RFI - Como essas técnicas podem ser usadas em campanhas eleitorais?
POD - Essas técnicas são usadas para incitar à viralização nas redes sociais e encorajar as pessoas a reagirem de uma certa maneira, compartilhando conteúdos que não correspondem necessariamente à verdade. E, graças a isso, dirigir o debate, ou a discussão pública, sobre temas bem específicos. Trata-se de uma ferramenta de manipulação da informação em grande escala. Além das cinco noções da Psicometria que defini antes usadas na construções de perfis influenciadores, há outras noções importantes: o que chamamos de locus of control (quem você responsabiliza pelas mudanças em sua vida? Você mesmo ou o destino?), need for cognition (a necessidade de pensar antes de tomar uma decisão) e need for affection (necessidade de sentir emocionalmente essa decisão antes de toma-la). Na construção dos algoritmos, podemos caracterizar as pessoas usando dados, e se percebemos que se alguém esta mais próximo do perfil need for affection, por exemplo, estamos diante de uma pessoa que pode ser facilmente influenciada pela emoção, sem nenhuma, ou pouca reflexão. Desta forma, se compartilharmos com esse indivíduo um conteúdo político, que tem bastante ressonância, isso vai encorajá-lo a compartilhar esse conteúdo sem pensar. Os efeitos podem ser muito surpreendentes em termos de feedback no Facebook. Esse pequeno grupo compartilhará o conteúdo entre si, e isso, por conta da natureza comercial da rede, levará o algoritmo de Facebook a buscar outras pessoas com as mesmas características. Isso levará naturalmente a uma viralização com pouca reflexão sobre o que foi compartilhado. O problema é quando focamos apenas nessas pessoas.
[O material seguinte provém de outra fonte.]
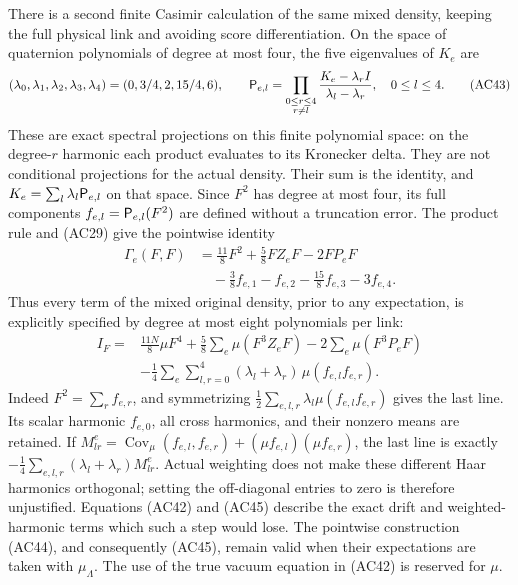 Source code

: \documentclass[11pt]{article}
\begin{document}
There is a second finite Casimir calculation of the same mixed density, keeping the full physical link and avoiding score differentiation. On the space of quaternion polynomials of degree at most four, the five eigenvalues of \(K_e\) are
\[
 (\lambda_0,\lambda_1,\lambda_2,\lambda_3,\lambda_4)
       =(0,3/4,2,15/4,6),\qquad
 {\sf P}_{e,l}=
   \prod_{\substack{0\le r\le4\\r\ne l}}
       \frac{K_e-\lambda_r I}{\lambda_l-\lambda_r},
 \quad 0\le l\le4 .
 \tag{AC43}
\]
These are exact spectral projections on this finite polynomial space: on the degree-\(r\) harmonic each product evaluates to its Kronecker delta. They are not conditional projections for the actual density. Their sum is the identity, and \(K_e=\sum_l\lambda_l{\sf P}_{e,l}\) on that space. Since \(F^2\) has degree at most four, its full components \(f_{e,l}={\sf P}_{e,l}(F^2)\) are defined without a truncation error. The product rule and (AC29) give the pointwise identity
\[
 \begin{aligned}
 \Gamma_e(F,F)
 &=\frac{11}{8}F^2+\frac58FZ_eF-2FP_eF\\
 &\quad-\frac38f_{e,1}-f_{e,2}
             -\frac{15}{8}f_{e,3}-3f_{e,4}.
 \end{aligned}\tag{AC44}
\]
Thus every term of the mixed original density, prior to any expectation, is explicitly specified by degree at most eight polynomials per link:
\[
 \begin{aligned}
 I_F={}&\frac{11N}{8}\mu F^4
       +\frac58\sum_e\mu(F^3Z_eF)-2\sum_e\mu(F^3P_eF)\\
 &-\frac14\sum_e\sum_{l,r=0}^4
          (\lambda_l+\lambda_r)\,\mu(f_{e,l}f_{e,r}).
 \end{aligned}\tag{AC45}
\]
Indeed \(F^2=\sum_rf_{e,r}\), and symmetrizing
\(\frac12\sum_{e,l,r}\lambda_l\mu(f_{e,l}f_{e,r})\)
gives the last line. Its scalar harmonic \(f_{e,0}\), all cross harmonics, and their nonzero means are retained. If
\(M^e_{lr}=\operatorname{Cov}_\mu(f_{e,l},f_{e,r})
              +(\mu f_{e,l})(\mu f_{e,r})\),
the last line is exactly \(-\frac14\sum_{e,l,r}(\lambda_l+\lambda_r)M^e_{lr}\).
Actual weighting does not make these different Haar harmonics orthogonal; setting the off-diagonal entries to zero is therefore unjustified. Equations (AC42) and (AC45) describe the exact drift and weighted-harmonic terms which such a step would lose. The pointwise construction (AC44), and consequently (AC45), remain valid when their expectations are taken with \(\mu_\Lambda\). The use of the true vacuum equation in (AC42) is reserved for \(\mu\).
\end{document}
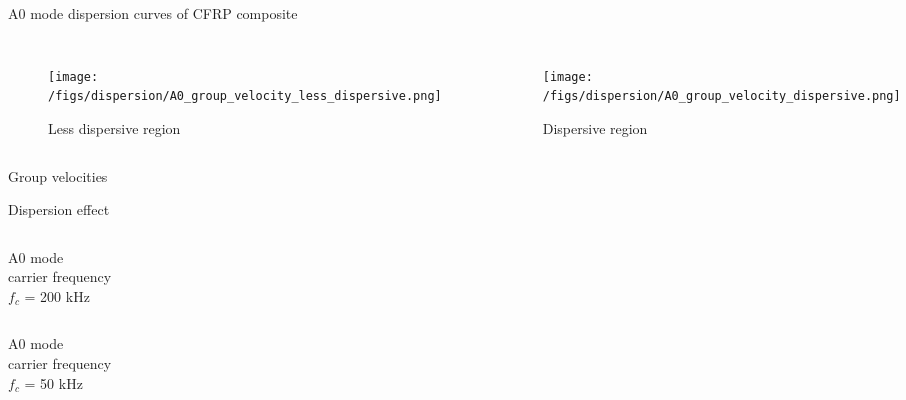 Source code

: \documentclass[10pt,aspectratio=169,dvipsnames]{beamer} %
\begin{document}
\begin{frame}{A0 mode dispersion curves of CFRP composite}
	\begin{columns}[T]
			\begin{figure}
				\texttt{[image: /figs/dispersion/A0\_group\_velocity\_less\_dispersive.png]}
				\caption{Less dispersive region}
			\end{figure}
			\begin{figure}
				\texttt{[image: /figs/dispersion/A0\_group\_velocity\_dispersive.png]}
				\caption{Dispersive region}
			\end{figure}
	\end{columns}
	\begin{center}
	\alert{Group velocities}
	\end{center}	
\end{frame}
\begin{frame}{Dispersion effect}
	\begin{columns}[c]
		\begin{column}{0.2\textwidth}
			\centering
			A0 mode \\carrier frequency \\$f_c$ = 200 kHz
		\end{column}
		\begin{column}{0.8\textwidth}
			\begin{figure}
			\end{figure}
		\end{column}
	\end{columns}
	\begin{columns}[c]
		\begin{column}{0.2\textwidth}
			\centering
			A0 mode \\carrier frequency \\$f_c$ = 50 kHz
		\end{column}
		\begin{column}{0.8\textwidth}
			\begin{figure}
			\end{figure}
		\end{column}
	\end{columns}
\end{frame}
\end{document}
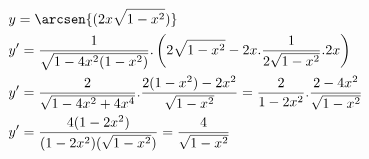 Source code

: \begin{ex}
\begin{align}
&y=\arcsen{(2x\sqrt{1-x^2})}\nonumber\\
&y'=\frac{1}{\sqrt{1-4x^2(1-x^2)}}.\left(2\sqrt{1-x^2}-2x.\frac{1}{2\sqrt{1-x^2}}.2x\right)\nonumber\\
&y'=\frac{2}{\sqrt{1-4x^2+4x^4}}.\frac{2(1-x^2)-2x^2}{\sqrt{1-x^2}}=\frac{2}{1-2x^2}.\frac{2-4x^2}{\sqrt{1-x^2}}\nonumber\\
&y'=\frac{4(1-2x^2)}{(1-2x^2)(\sqrt{1-x^2})}=\frac{4}{\sqrt{1-x^2}}\nonumber
\end{align}
\end{ex}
RFI - E o chamado “dark post”?
POD - É uma outra ferramenta. Podemos fazer circular uma mensagem dentro de uma comunidade, sem que outras pessoas, como jornalistas ou ONGs, possam acessar os conteúdos que circulam nesse grupo. Isso impede a visão de um debate aberto e democrático em um contexto de eleições. Há pessoas que se deixam influenciar, não sabemos como, com falsas informações que circulam, mas sem feedback crítico sobre essas informações.
RFI - Podemos comparar o que acontece no Brasil com a campanha eleitoral americana?
POD - Observamos uma esfera política cada vez mais complexa para os jornalistas, que têm dificuldade em acompanhar essa dinâmica. Foi o que aconteceu na campanha americana. Os jornalistas tinham problemas para explicar o que estava acontecendo, justamente porque havia informações que circulavam em redes nas quais eles não tinham acesso. O paralelo entre o Brasil e os EUA é esse: alguns atores conseguem manipular as redes eletrônicas de maneira mais eficaz que os jornalistas conseguem cobrir os eventos. Para mim, há um problema de base muito importante: o papel dessas redes na difusão do conteúdo jornalístico. Os jornalistas se tornaram muito dependentes delas e isso faz com que a cobertura sobre as redes sociais não tenha sido suficientemente crítica no passado.